Core Concept: The GDAL Context

At the heart of the approach is a GDAL CLI context:

  • A fixed binDir containing GDAL executables
  • A per-call environment (PATH, GDAL_DATA, PROJ_LIB, …)
  • A resolved set of available GDAL utilities
  • Optional logging and help caching

This context is immutable for a run and can be reused safely.


Creating a Context from linkGDAL()

The recommended entry point is linkGDAL():

gdal_link <- linkGDAL()

This locates a valid GDAL installation on the system. From this result, a deterministic CLI context is created:

ctx <- gdal_context_from_link(gdal_link)

At this point:

  • The exact GDAL binaries are fixed
  • The effective environment is known
  • No global state has been modified

Inspecting Capabilities (Fingerprinting)

To document what this GDAL can do, a fingerprint can be collected:

fp <- gdal_fingerprint(ctx)

This records, among other things:

  • GDAL version string
  • Available raster and vector formats
  • Spatial reference behaviour (axis order probe)
  • Context identifier

Optionally, the fingerprint can be written to an NDJSON log for auditability.

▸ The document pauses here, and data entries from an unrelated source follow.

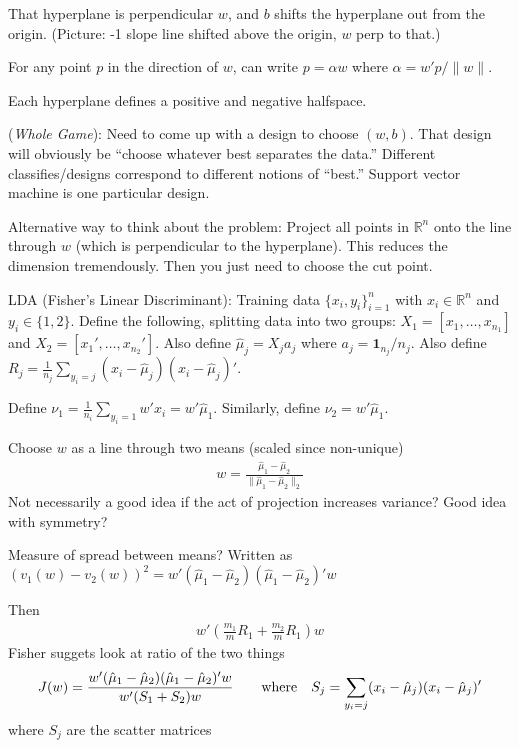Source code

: \documentclass[12pt]{article}
\numberwithin{equation}{section} %
\theoremstyle{plain}
\theoremstyle{definition}
\theoremstyle{remark}
\newcommand{\R}{\mathbb{R}}
\newcommand{\Rn}{\mathbb{R}^n}
\begin{document}
That hyperplane is perpendicular $w$, and $b$ shifts the hyperplane out
from the origin.
(Picture: -1 slope line shifted above the origin, $w$ perp to that.)

For any point $p$ in the direction of $w$, can write $p=\alpha w$
where $\alpha =w'p/\lVert w\rVert$.

Each hyperplane defines a positive and negative halfspace.

(\emph{Whole Game}): Need to come up with a design to choose $(w,b)$.
That design will obviously be ``choose whatever best separates the
data.'' Different classifies/designs correspond to different notions of
``best.'' Support vector machine is one particular design.

Alternative way to think about the problem: Project all points in $\Rn$
onto the line through $w$ (which is perpendicular to the hyperplane).
This reduces the dimension tremendously.
Then you just need to choose the cut point.

LDA (Fisher's Linear Discriminant):
Training data $\{x_i,y_i\}_{i=1}^n$ with $x_i\in\R^n$ and
$y_i\in\{1,2\}$.
Define the following, splitting data into two groups:
$X_1=[x_1,\ldots,x_{n_1}]$ and $X_2=[x_1',\ldots,x_{n_2}']$.
Also define $\hat{\mu}_j=X_j a_j$ where $a_j = \mathbf{1}_{n_j}/n_j$.
Also define
$R_j = \frac{1}{n_j} \sum_{y_i=j} (x_i-\hat{\mu}_j)(x_i-\hat{\mu}_j)'$.

Define $\nu_1=\frac{1}{n_i}\sum_{y_i=1} w'x_i=w'\hat{\mu}_1$.
Similarly, define $\nu_2=w'\hat{\mu}_1$.

Choose $w$ as a line through two means (scaled since non-unique)
\begin{align*}
  w=\frac{\hat{\mu}_1-\hat{\mu}_2}{\lVert
    \hat{\mu}_1-\hat{\mu}_2\rVert_2}
\end{align*}
Not necessarily a good idea if the act of projection increases variance?
Good idea with symmetry?

Measure of spread between means?
Written as
$(v_1(w)-v_2(w))^2=w'(\hat{\mu}_1-\hat{\mu}_2)(\hat{\mu}_1-\hat{\mu}_2)'w$

Then
\begin{align*}
  w'\left(
  \frac{m_1}{m}R_1
  +
  \frac{m_2}{m}R_1
  \right)w
\end{align*}
Fisher suggets look at ratio of the two things
\begin{align*}
  J(w)=
  \frac{%
    w'(\hat{\mu}_1-\hat{\mu}_2)(\hat{\mu}_1-\hat{\mu}_2)'w
  }{%
    w'(S_1+S_2)w
  }
  \qquad\text{where}\quad
  S_j
  = \sum_{y_i=j} (x_i-\hat{\mu}_j)(x_i-\hat{\mu}_j)'
\end{align*}
where $S_j$ are the scatter matrices
\end{document}
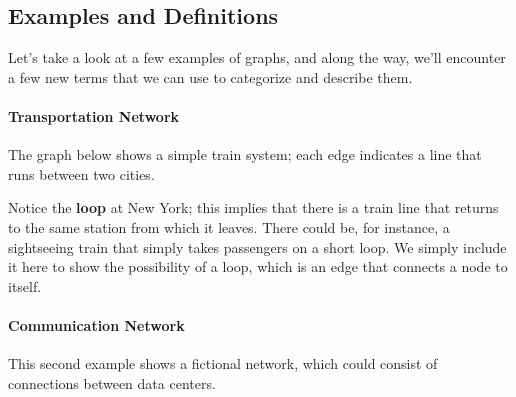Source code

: \subsection{Examples and Definitions}
Let's take a look at a few examples of graphs, and along the way, we'll encounter a few new terms that we can use to categorize and describe them.

\paragraph{Transportation Network} The graph below shows a simple train system; each edge indicates a line that runs between two cities.

\begin{center}
\end{center}

Notice the \textbf{loop} at New York; this implies that there is a train line that returns to the same station from which it leaves.  There could be, for instance, a sightseeing train that simply takes passengers on a short loop.  We simply include it here to show the possibility of a loop, which is an edge that connects a node to itself.
\pagebreak

\paragraph{Communication Network} This second example shows a fictional network, which could consist of connections between data centers.

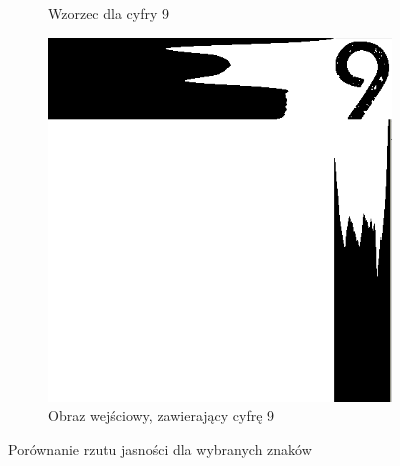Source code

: \begin{figure}
\begin{subfigure}[b]{0.42\textwidth}
    \caption{Wzorzec dla cyfry 9}
    \label{fig:rzut_wzorzec_9}
  \end{subfigure}
  \begin{subfigure}[b]{0.44\textwidth}
    \includegraphics[width=\textwidth]{img/rzut-in-9}
    \caption{Obraz wejściowy, zawierający cyfrę 9}
    \label{fig:rzut_in_9}
  \end{subfigure}
  \caption{Porównanie rzutu jasności dla wybranych znaków}
    \label{fig:rzut_jasnosci_ocr}
\end{figure}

Running GDAL Commands Deterministically

A GDAL utility can now be executed explicitly:

res <- run_gdal(
  ctx,
  cmd  = "gdalinfo",
  args = c("--formats")
)

Key properties:

  • The resolved executable path is used
  • The environment is passed explicitly
  • Output and exit status are captured
  • No reliance on global PATH

This makes the call reproducible across machines as long as the same binaries are used.


Help-Driven Skeleton Generation

One recurring pain point when using the GDAL CLI is remembering valid flags and argument structure.

The context provides a help-based skeleton:

sk <- gdal_skeleton(ctx, "gdalwarp")

This skeleton is derived directly from gdalwarp --help and contains:

  • The primary Usage: line
  • A flat list of supported flags
  • A minimal argument template

Importantly:

The skeleton does not guess semantics or defaults. It reflects exactly what this GDAL build exposes.


Building Arguments Programmatically

Skeletons can be combined with structured options:

args <- gdal_build_args(
  sk,
  opts = list(
    t_srs = "EPSG:25832",
    r     = "bilinear"
  ),
  positional = c("in.tif", "out.tif")
)

This avoids error-prone copy-paste and keeps CLI usage explicit.


NDJSON Logging for Reproducibility

Every GDAL call can optionally be logged as one JSON object per line:

  • Command and arguments
  • Resolved executable
  • Environment variables
  • Runtime, exit code, stdout/stderr
  • Host and system metadata

This format is:

  • Append-only
  • Stream-friendly
  • Easy to post-process or archive

It enables answering questions like:

Which GDAL, with which environment, produced this output?


Relationship to Existing Packages

This approach is complementary, not competitive:

  • sf / terra Excellent for in-memory workflows and analysis; rely on linked libraries.

  • gdalUtilities Provides R wrappers for many CLI tools, but still depends on system setup.

  • link2GI GDAL context Focuses on deterministic execution, capability introspection and traceability.

You can freely mix these approaches in one project.


When Is This Useful?

Typical use cases include:

  • Batch processing pipelines
  • HPC or containerised workflows
  • Teaching and documentation
  • Cross-platform projects
  • Debugging GDAL behaviour differences
  • Long-term reproducibility requirements

If you already rely heavily on the GDAL CLI, this approach removes ambiguity without adding conceptual overhead.


Summary

The GDAL CLI context in link2GI provides:

  • Explicit control over GDAL binaries
  • Minimal but reliable skeleton generation
  • Deterministic execution
  • Optional, structured logging
  • Zero interference with existing R geospatial packages

It is intentionally small, honest, and system-centric.